O que o senhor pensa sobre o caso 20 anos depois?
Não gosto nem de falar. Não tenho boas recordações deste caso.

Por quê?
Porque ficou sem solução, mesmo eu achando que tinha solução.

O senhor acredita que Bruno está morto?
Sim.

O senhor chegou a indiciar um suspeito.
Sim. Como não teve corpo, a conclusão que chegaram é que não tem homicídio sem corpo.

Qual seu sentimento?
Me sinto muito frustrado. Foi a investigação mais importante da minha carreira e a mais frustrante para mim. Com toda a repercussão que teve e acabou em nada.
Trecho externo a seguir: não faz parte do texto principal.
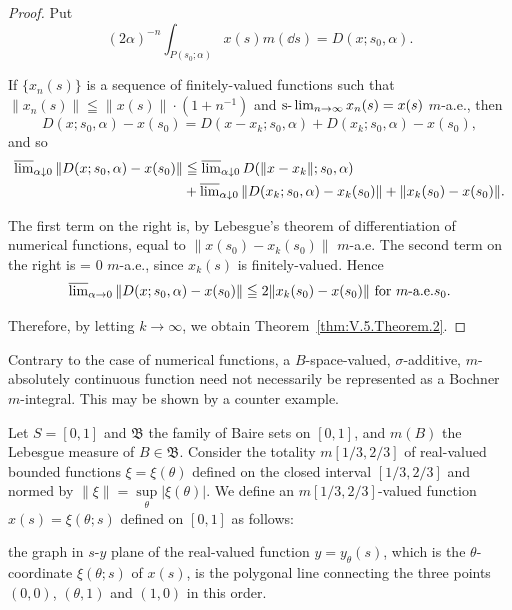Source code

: \begin{proof}
 Put 
\[
(2 \alpha) ^{-n} \int_ {P (s _{0}; \alpha)} x (s) m (\dd s) = D (x; s _{0}, \alpha). \]

If $\{x_{n}(s)\}$ is a sequence of finitely-valued functions such that $\|x_{n}(s)\| \leqq \|x(s)\| \cdot (1 + n^{-1})$ and $\slim\limits_{n\to \infty}x_n(s) = x(s)$ $m$-a.e., then 
\[
D (x; s _{0}, \alpha) - x (s _{0}) = D (x - x _{k}; s _{0}, \alpha) + D (x _{k}; s _{0}, \alpha) - x (s _{0}),
\]
and so 
\[
\begin{aligned}
\varlimsup\limits_{\alpha \downarrow 0} \| D (x; s _{0}, \alpha) - x (s _{0}) \|& \leqq \varlimsup\limits_{\alpha \downarrow 0} D (\| x - x _{k} \|; s _{0}, \alpha)
\\
& + \varlimsup\limits_{\alpha \downarrow 0} \| D (x _{k}; s _{0}, \alpha) - x _{k} (s _{0}) \| + \| x _{k} (s _{0}) - x (s _{0}) \|.
\end{aligned}
\]

The first term on the right is, by Lebesgue's theorem of differentiation of numerical functions, equal to $\|x(s_0) - x_k(s_0)\|$ $m$-a.e. The second term on the right is = $0$ $m$-a.e., since $x_k(s)$ is finitely-valued. Hence 
\[
\varlimsup\limits_{\alpha \rightarrow 0} \| D (x; s _{0}, \alpha) - x (s _{0}) \| \leqq 2 \| x _{k} (s _{0}) - x (s _{0}) \| \text{ for } m\text{-a.e.} s _{0}.
\]

Therefore, by letting $k \to \infty$, we obtain Theorem~\ref{thm:V.5.Theorem.2}. 
\end{proof}

\begin{remarku} Contrary to the case of numerical functions, a $B$-space-valued, $\sigma$-additive, $m$-absolutely continuous function need not necessarily be represented as a Bochner $m$-integral. This may be shown by a counter example. 
\end{remarku}

\begin{examplen} Let $S = [0,1]$ and $\mathfrak{B}$ the family of Baire sets on $[0,1]$, and $m(B)$ the Lebesgue measure of $B \in \mathfrak{B}$. Consider the totality $m[1/3,2/3]$ of real-valued bounded functions $\xi = \xi(\theta)$ defined on the closed interval $[1/3,2/3]$ and normed by $\|\xi\| = \sup\limits_{\theta} |\xi(\theta)|$. We define an $m[1/3,2/3]$-valued function $x(s) = \xi(\theta; s)$ defined on $[0,1]$ as follows: 

the graph in $s$-$y$ plane of the real-valued function $y = y_{\theta}(s)$, which is the $\theta$-coordinate $\xi(\theta; s)$ of $x(s)$, is the polygonal line connecting the three points $(0, 0)$, $(\theta, 1)$ and $(1, 0)$ in this order. 
\end{examplen}

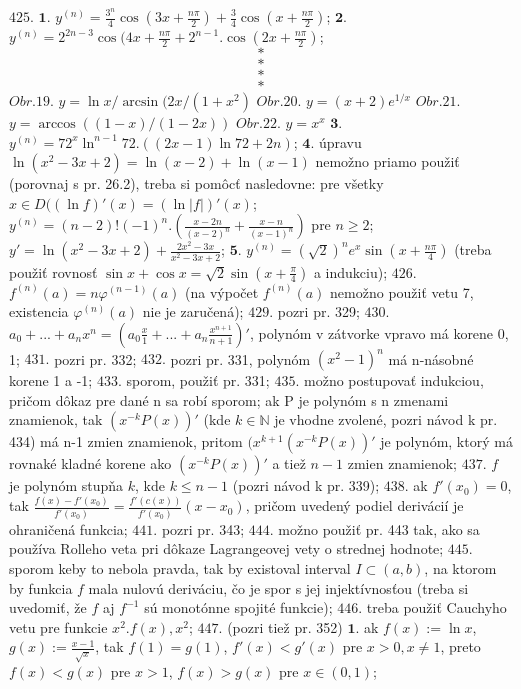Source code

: $\boxed{425.}$ $\boldsymbol{1.}$ $y^{(n)}=\frac{3^{n}}{4}\cos (3x+\frac{n\pi}{2})+\frac{3}{4}\cos (x+ \frac{n\pi}{2}) $;
$\boldsymbol{2.}$ $y^{(n)}=2^{2n-3}\cos (4x+\frac{n\pi}{2}+2^{n-1}.\cos (2x+\frac{n\pi}{2})$;
$$*$$
$$*$$
$$*$$
$$*$$
$\boxed{Obr.19.}$  $y=\ln x / \arcsin (2x/(1+x^{2})$
$\boxed{Obr.20.}$  $y=(x+2)e^{1/x}$
$\boxed{Obr.21.}$  $y=\arccos((1-x)/(1-2x))$
$\boxed{Obr.22.}$  $y=x^{x}$
$\boldsymbol{3.}$ $y^{(n)}=72^{x}\ln ^{n-1} 72. ((2x-1)\ln 72+2n)$;
$\boldsymbol{4.}$ úpravu $\ln (x^{2}-3x+2)=\ln (x-2)+\ln(x-1)$ nemožno priamo použiť (porovnaj s pr. 26.2), treba si pomôcť nasledovne: pre všetky $x \in D((\ln f)'(x)=(\ln \vert f \vert )'(x)$; $y^{(n)}=(n-2)!(-1)^{n}.(\frac{x-2n}{(x-2)^{n}}+\frac{x-n}{(x-1)^{n}})$ pre $n\geq 2$; $y'=\ln (x^{2}-3x+2)+\frac{2x^{2}-3x}{x^{2}-3x+2}$;
$\boldsymbol{5.}$ $y^{(n)}=(\sqrt{2})^{n}e^{x} \sin (x+\frac{n\pi}{4})$ (treba použiť rovnosť $\sin x +\cos x=\sqrt{2} \sin (x+\frac{\pi}{4}) $ a indukciu);
$\boxed{426.}$ $f^{(n)}(a)=n\varphi ^{(n-1)}(a)$ (na výpočet $f^{(n)}(a)$ nemožno použiť vetu 7, existencia $\varphi ^{(n)}(a)$ nie je zaručená);
$\boxed{429.}$ pozri pr. 329;
$\boxed{430.}$ $a_{0}+...+a_{n}x^{n}=(a_{0}\frac{x}{1}+...+a_{n}\frac{x^{n+1}}{n+1})'$, polynóm v zátvorke vpravo má korene 0,  1;
$\boxed{431.}$ pozri pr. 332;
$\boxed{432.}$ pozri pr. 331, polynóm $(x^{2}-1)^{n}$ má n-násobné korene 1 a -1;
$\boxed{433.}$ sporom, použiť pr. 331;
$\boxed{435.}$ možno postupovať indukciou, pričom dôkaz pre dané n sa robí sporom; ak P je polynóm s n zmenami znamienok, tak $(x^{-k}P(x))'$ (kde $k\in \mathbb{N}$ je vhodne zvolené, pozri návod k pr. 434) má n-1 zmien znamienok, pritom $(x^{k+1}(x^{-k}P(x))'$ je polynóm, ktorý má rovnaké kladné korene ako $(x^{-k}P(x))'$ a tiež $n-1$ zmien znamienok;
$\boxed{437.}$ $f$ je polynóm stupňa $k$, kde $k\leq n-1$ (pozri návod k pr. 339);
$\boxed{438.}$ ak $f'(x_{0})=0$, tak $\frac{f(x)-f'(x_{0})}{f'(x_{0})} =\frac{f'(c(x))}{f'(x_{0})}(x-x_{0})$, pričom uvedený podiel derivácií je ohraničená funkcia;
$\boxed{441.}$ pozri pr. 343;
$\boxed{444.}$  možno použiť pr. 443 tak, ako sa používa Rolleho veta pri dôkaze Lagrangeovej vety o strednej hodnote;
$\boxed{445.}$ sporom	 keby to nebola pravda, tak by existoval interval $I\subset (a,b)$, na ktorom by funkcia $f$ mala nulovú deriváciu, čo je spor s jej injektívnosťou (treba si uvedomiť, že $f$ aj $f^{-1}$ sú monotónne spojité funkcie);
$\boxed{446.}$ treba použiť Cauchyho vetu pre funkcie $x^{2}.f(x),x^{2}$;
$\boxed{447.}$ (pozri tiež pr. 352)
$\boldsymbol{1.}$ ak $f(x):=\ln x$, $g(x):=\frac{x-1}{\sqrt{x}}$, tak $f(1)=g(1)$, $f'(x)< g'(x)$ pre $x>0, x\ne 1$, preto $f(x)< g(x)$ pre $x>1$,  $f(x)>g(x)$ pre $x\in (0,1)$;
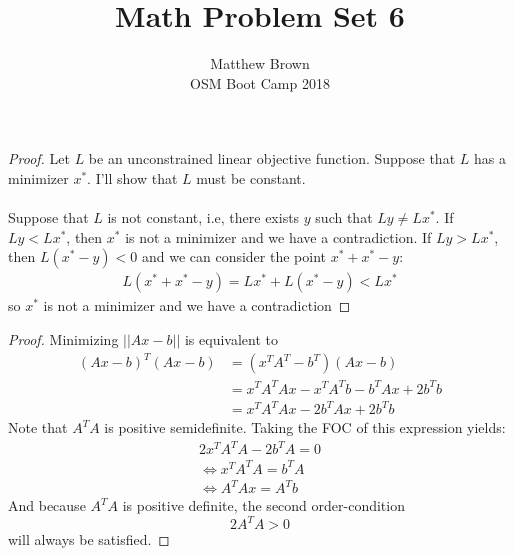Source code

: \documentclass[12pt]{article}
\newenvironment{problem}[2][Problem]{\begin{trivlist}
\item[\hskip \labelsep {\bfseries #1}\hskip \labelsep {\bfseries #2.}]}{\end{trivlist}}
\theoremstyle{definition}
\theoremstyle{definition}
\theoremstyle{definition}
\theoremstyle{definition}
\begin{document}
\title{Math Problem Set 6}
\author{Matthew Brown\\ 
OSM Boot Camp 2018} %
 
\maketitle
 
\begin{problem}{9.1}
\begin{proof}
Let $L$ be an unconstrained linear objective function. Suppose that $L$ has a minimizer $x^*$. I'll show that $L$ must be constant. \\ 
\\
Suppose that $L$ is not constant, i.e, there exists $y$ such that $Ly \neq Lx^*$. If $Ly < Lx^*$, then $x^*$ is not a minimizer and we have a contradiction. If $Ly > Lx^*$, then $L(x^* - y) < 0$ and we can consider the point $x^* + x^* - y$: 
\begin{align*}
L(x^* + x^* -y) = Lx^* + L(x^* - y) < Lx^*
\end{align*} 
so $x^*$ is not a minimizer and we have a contradiction
\end{proof}
\end{problem}

\begin{problem}{9.2}
\begin{proof}
Minimizing $||Ax-b||$ is equivalent to \begin{align*}
(Ax-b)^T(Ax-b) &= (x^TA^T - b^T)(Ax-b) \\ 
&= x^TA^TAx - x^TA^Tb -b^TAx +2b^Tb \\
&= x^TA^TAx -2b^TAx +2b^Tb
\end{align*}
Note that $A^TA$ is positive semidefinite. Taking the FOC of this expression yields:
\begin{align*}
2x^TA^TA - 2b^TA = 0 \\
\iff x^TA^TA = b^TA \\
\iff A^TAx = A^Tb
\end{align*}
And because $A^TA$ is positive definite, the second order-condition 
$$
2A^TA > 0
$$
will always be satisfied.
\end{proof}
\end{problem}
\end{document}

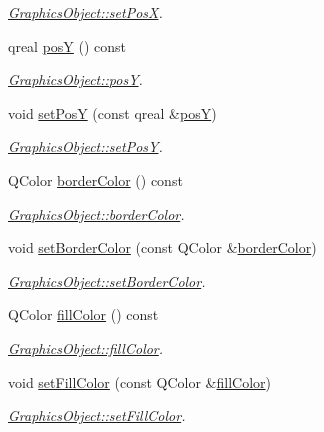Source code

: \begin{DoxyCompactItemize}
\begin{DoxyCompactList}\small\item\em \hyperlink{class_graphics_object_ac355db089d870d194e5961921d5626e3}{Graphics\+Object\+::set\+PosX}. \end{DoxyCompactList}\item 
qreal \hyperlink{class_graphics_object_adfd441f0d80339456482cc71355ba429}{posY} () const
\begin{DoxyCompactList}\small\item\em \hyperlink{class_graphics_object_adfd441f0d80339456482cc71355ba429}{Graphics\+Object\+::posY}. \end{DoxyCompactList}\item 
void \hyperlink{class_graphics_object_ab450d85cfafd5eb80c2ce75784e13088}{set\+PosY} (const qreal \&\hyperlink{class_graphics_object_adfd441f0d80339456482cc71355ba429}{posY})
\begin{DoxyCompactList}\small\item\em \hyperlink{class_graphics_object_ab450d85cfafd5eb80c2ce75784e13088}{Graphics\+Object\+::set\+PosY}. \end{DoxyCompactList}\item 
Q\+Color \hyperlink{class_graphics_object_a2d1ae6917ba3a02c305ce48f04e4aa65}{border\+Color} () const
\begin{DoxyCompactList}\small\item\em \hyperlink{class_graphics_object_a2d1ae6917ba3a02c305ce48f04e4aa65}{Graphics\+Object\+::border\+Color}. \end{DoxyCompactList}\item 
void \hyperlink{class_graphics_object_a23b8350a123074dfcd5b3807bda06487}{set\+Border\+Color} (const Q\+Color \&\hyperlink{class_graphics_object_a2d1ae6917ba3a02c305ce48f04e4aa65}{border\+Color})
\begin{DoxyCompactList}\small\item\em \hyperlink{class_graphics_object_a23b8350a123074dfcd5b3807bda06487}{Graphics\+Object\+::set\+Border\+Color}. \end{DoxyCompactList}\item 
Q\+Color \hyperlink{class_graphics_object_a2575009e9051dc8cd582c23ceb4cebec}{fill\+Color} () const
\begin{DoxyCompactList}\small\item\em \hyperlink{class_graphics_object_a2575009e9051dc8cd582c23ceb4cebec}{Graphics\+Object\+::fill\+Color}. \end{DoxyCompactList}\item 
void \hyperlink{class_graphics_object_a125ba24bcb7f858a20054a9c57ae8a97}{set\+Fill\+Color} (const Q\+Color \&\hyperlink{class_graphics_object_a2575009e9051dc8cd582c23ceb4cebec}{fill\+Color})
\begin{DoxyCompactList}\small\item\em \hyperlink{class_graphics_object_a125ba24bcb7f858a20054a9c57ae8a97}{Graphics\+Object\+::set\+Fill\+Color}. \end{DoxyCompactList}\end{DoxyCompactItemize}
A família avalia que houve brechas na investigação. O senhor concorda? Faria algo diferente hoje?
Não faria nada diferente. Mas acho que talvez hoje, com a tecnologia que se tem, se pudesse ter melhor resultado na perícia do DNA (uma amostra de sangue achada no carro usado pelo suspeito foi testada, mas o resultado foi inconclusivo).


Mistério em oito momentos

  1. Em 10 de julho de 1999, Bruno Leal da Silva, nove anos, saiu de casa na praia de Imara de bicicleta para apagar luzes de casas que eram cuidadas por sua família. Depois, ia encontrar o pai em Atlântida Sul. O menino sumiu e a bicicleta foi achada à beira da estrada.
  2. Em 25 de julho de 1999, um suspeito foi preso por ter dado pistas falsas à polícia e ter omitido informações consideradas importantes para a investigação. Foi solto três dias depois.
  3. Em agosto de 1999, a Polícia Civil de Imbé apreendeu um Gol que havia sido usado pelo suspeito. Peritos encontraram mancha de sangue no porta-malas e marcas de tinta na lataria do carro. O teste de DNA a partir do sangue foi feito em Brasília e o resultado foi inconclusivo, ou seja, não pode afirmar nem descartar que o material fosse de Bruno. 
  4. Outro exame, feito no Estado com apoio de peritos de São Paulo, indicou que a tinta na lataria do carro tinha as mesmas propriedades óticas da tinta do pedal da bicicleta de Bruno.
  5. Em setembro de 1999, o principal suspeito e outras cinco pessoas foram presas, enquanto a polícia fazia escavações pela praia em busca do corpo do menino. O inquérito foi concluído com indiciamento do principal suspeito por porte ilegal de arma, mas o Ministério Público denunciou o homem também por homicídio culposo e ocultação de cadáver.
  6. A Justiça acatou a denúncia por porte ilegal de arma, alegando que para enquadrar o suspeito em homicídio precisaria existir, ao menos, prova testemunhal, já que o corpo nunca foi achado.
  7. O MP recorreu, mas, em outubro de 2000, o Tribunal de Justiça entendeu não haver fundamento para receber a denúncia contra o suspeito.
  8. Em 2001, um crânio foi encontrado em Atlântida Sul, mas teste de DNA descartou a possibilidade de ser do menino.